Much of the impetus for protectionism in general, and toward China in particular, has come from claims that trade with China was responsible for about 2 million U.S. manufacturing jobs lost — the “China shock.” That sounds like a huge number until you put it into context. The number is for the period 2000 to 2015, so the average number of jobs lost each year was around 130,000.
How many jobs do American workers lose in a typical year through the normal churning of the U.S. economy? 60 million. Of those, a third are voluntary and a third can be attributed to causes not related to foreign trade, such as an employer closing or relocating — leaving a third, 20 million, caused by external shocks. “In other words,” Posen writes, “for each manufacturing job lost to Chinese competition, there were roughly 150 jobs lost to similarfeeling shocks in other industries.”
Posen points out that only about 16% of non-college-educated workers are employed in the manufacturing sector. And much of the decline in manufacturing jobs, if not most of it, can be attributed to changes in technology, rather than trade. The United States’ manufacturing output keeps rising, even as the number of workers it takes to produce those products has fallen over time.
This is not just a U.S. trend. Posen’s institute produced a chart tracking manufacturing employment in Ohio over the past three decades and compared it to Germany’s North Rhine-Westphalia — a similarly important manufacturing region. Unlike the U.S., Germany has a trade surplus. It provides much governmental assistance for manufacturing, which is seen as the heart of the German economy. Yet, the job losses are even more pronounced in Germany.
It is also worth noting that manufacturing jobs in the U.S. are held mostly by white male workers. A policy that obsessively focuses on them devalues the many good jobs in other sectors, where more women and minorities work. These groups, being poorer, are also disproportionately affected by the higher cost of tariffed goods.
Posen points out that the chief reason for many U.S. economic inequities and discontents is not open trade, but stingy domestic spending. He argues that all workers would gain from a more secure safety net, one in which such benefits as health care are “portable,” meaning not tied to employment. That is where misguided market economics have distorted public policy.

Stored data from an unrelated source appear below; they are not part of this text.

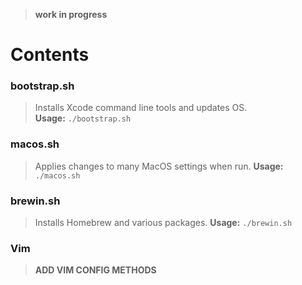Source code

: > __work in progress__
# Contents  

### bootstrap.sh
> Installs Xcode command line tools and updates OS.  
__Usage:__ `./bootstrap.sh` 

### macos.sh  
> Applies changes to many MacOS settings when run.
__Usage:__ `./macos.sh` 

### brewin.sh
> Installs Homebrew and various packages.
__Usage:__ `./brewin.sh` 


### Vim
> __ADD VIM CONFIG METHODS__
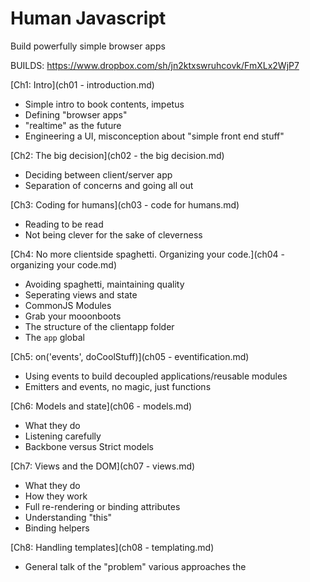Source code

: # Human Javascript
Build powerfully simple browser apps

BUILDS: https://www.dropbox.com/sh/jn2ktxswruhcovk/FmXLx2WjP7

[Ch1: Intro](ch01 - introduction.md)

- Simple intro to book contents, impetus
- Defining "browser apps"
- "realtime" as the future
- Engineering a UI, misconception about "simple front end stuff"

[Ch2: The big decision](ch02 - the big decision.md)

- Deciding between client/server app
- Separation of concerns and going all out

[Ch3: Coding for humans](ch03 - code for humans.md)

- Reading to be read
- Not being clever for the sake of cleverness

[Ch4: No more clientside spaghetti. Organizing your code.](ch04 - organizing your code.md)

- Avoiding spaghetti, maintaining quality
- Seperating views and state
- CommonJS Modules
- Grab your mooonboots
- The structure of the clientapp folder
- The `app` global

[Ch5: on('events', doCoolStuff)](ch05 - eventification.md)

- Using events to build decoupled applications/reusable modules
- Emitters and events, no magic, just functions

[Ch6: Models and state](ch06 - models.md)

- What they do
- Listening carefully
- Backbone versus Strict models

[Ch7: Views and the DOM](ch07 - views.md)

- What they do
- How they work
- Full re-rendering or binding attributes
- Understanding "this"
- Binding helpers

[Ch8: Handling templates](ch08 - templating.md)

- General talk of the "problem" various approaches the <template> tag
- How we used to do it, why it kinda sucked
- How we do it now, jade + templatizer + moonboots

[Ch9: Clientside Routing](ch09 - clientside routing.md)

- Same sh*t different URL/handing control of routing to client
- Setting up discussion on launch sequece to see how this plays out in code

[Ch10: Blastoff! Your app launch sequence](ch10 - launch sequence.md)

- Stepping through a typical launch sequence
- Intro to async.js

[Ch11: Testing and QA that doesn't suck](ch11 - testing and QA that doesnt suck.md)

- The problem/challenge of proper QA
- Meet the SpaceMonkey
- Doing cross-browser testing

[Ch12: Settings and configs](ch12 - settings and configs.md)
 
- The problem
- getconfig
- clientconfig
- Using them together
- Security caveats

[Ch13: Caveats, timesavers, random tips](ch13 - caveats.md)

- Function bindings
- Rendering detatched DOM elements
- failed ajax requests

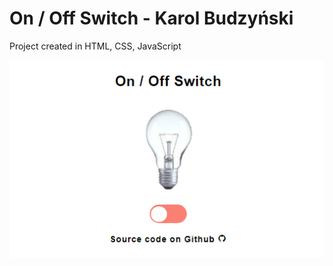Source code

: # On / Off Switch - Karol Budzyński

Project created in HTML, CSS, JavaScript

![Preview](https://github.com/budzynskikarol/on-off-switch/blob/5edbc9884aae93c96b6577233fdcd6b07b87ac1d/onoff.PNG)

Writing all this sometimes feels pointless. Protectionism has become one of those zombie ideas that continues to move forward, despite all the evidence showing them to be wrong. Most worryingly, it is part of a sea change in basic outlook in the U.S. From an optimistic and confident view that we can thrive in a world in which others also do well — a view borne out by the data — we are now retreating to a cold, curdled view of international life, one that is dark and zero-sum, in which we search for villains to blame for our problems. It’s a world in which we try to gain some narrow benefit for ourselves by cheating everyone else. In other words, it is the Donald Trump way.